At 2:15 in the afternoon, the mail cart arrived on the executive floor, carrying a fat brown envelope addressed to H. Tyler.
I put on latex gloves and said to the mailroom kid, “Who delivered this?”
“Hal, from Speedy Transit. I know him.”
“You signed for it?”
“About eight or ten minutes ago. I rushed it right up.”
“What’s your name?”
“Dave. Hopkins.”
I told Dave Hopkins to go down the hall and ask Inspector McNeil, the big man in the brown jacket, to interview Hal pronto.
Then I called out to Conklin, who exited the cube across the hall and followed me to Tyler’s doorway.
I said, “Henry, this could be it. Or it could be a letter bomb.”

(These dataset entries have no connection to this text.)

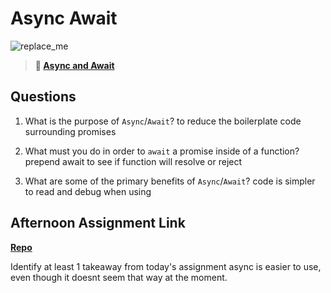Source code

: # Async Await

![replace_me](https://codeworks.blob.core.windows.net/public/assets/img/illustrations/placeholder.svg)

> **📖 [Async and Await](https://codeworksacademy.com/fs-student-guide/resources/wk4/03-Async-Await)**

## Questions

1. What is the purpose of `Async`/`Await`?
to reduce the boilerplate code surrounding promises

2. What must you do in order to  `await` a promise inside of a function?
prepend await to see if function will resolve or reject

3. What are some of the primary benefits of `Async`/`Await`?
code is simpler to read and debug when using
## Afternoon Assignment Link

**[Repo](https://github.com/deriklee451/Pokedex)**

Identify at least 1 takeaway from today's assignment
async is easier to use, even though it doesnt seem that way
at the moment. 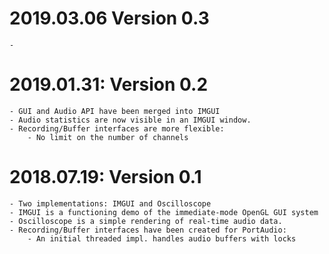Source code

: # 2019.03.06 Version 0.3
	- 

# 2019.01.31: Version 0.2
	- GUI and Audio API have been merged into IMGUI
	- Audio statistics are now visible in an IMGUI window.
	- Recording/Buffer interfaces are more flexible:
		- No limit on the number of channels
	
# 2018.07.19: Version 0.1
	- Two implementations: IMGUI and Oscilloscope
	- IMGUI is a functioning demo of the immediate-mode OpenGL GUI system
	- Oscilloscope is a simple rendering of real-time audio data.
	- Recording/Buffer interfaces have been created for PortAudio:
		- An initial threaded impl. handles audio buffers with locks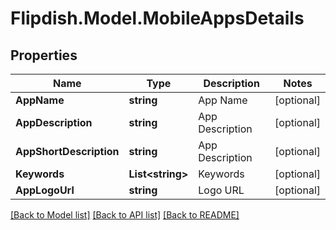 # Flipdish.Model.MobileAppsDetails
## Properties

Name | Type | Description | Notes
------------ | ------------- | ------------- | -------------
**AppName** | **string** | App Name | [optional] 
**AppDescription** | **string** | App Description | [optional] 
**AppShortDescription** | **string** | App Description | [optional] 
**Keywords** | **List&lt;string&gt;** | Keywords | [optional] 
**AppLogoUrl** | **string** | Logo URL | [optional] 

[[Back to Model list]](../README.md#documentation-for-models) [[Back to API list]](../README.md#documentation-for-api-endpoints) [[Back to README]](../README.md)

Tyler asked, “Do you want to drop it in a toilet or open it?”
I looked at Conklin.
“I feel lucky,” he said.
I placed the packet in the center of Tyler’s leather-topped desk. We all stared at the envelope with Tyler’s name and the
word “URGENT” in big black letters. Where the return address should be were three letters written in red: “WCF.”
We’d withheld the killer’s specific signature from the press, so there was little doubt in my mind that this packet was from
him. Tyler picked up a letter opener, slit the envelope, and tilted it gingerly until the enclosed objects slid onto his desk.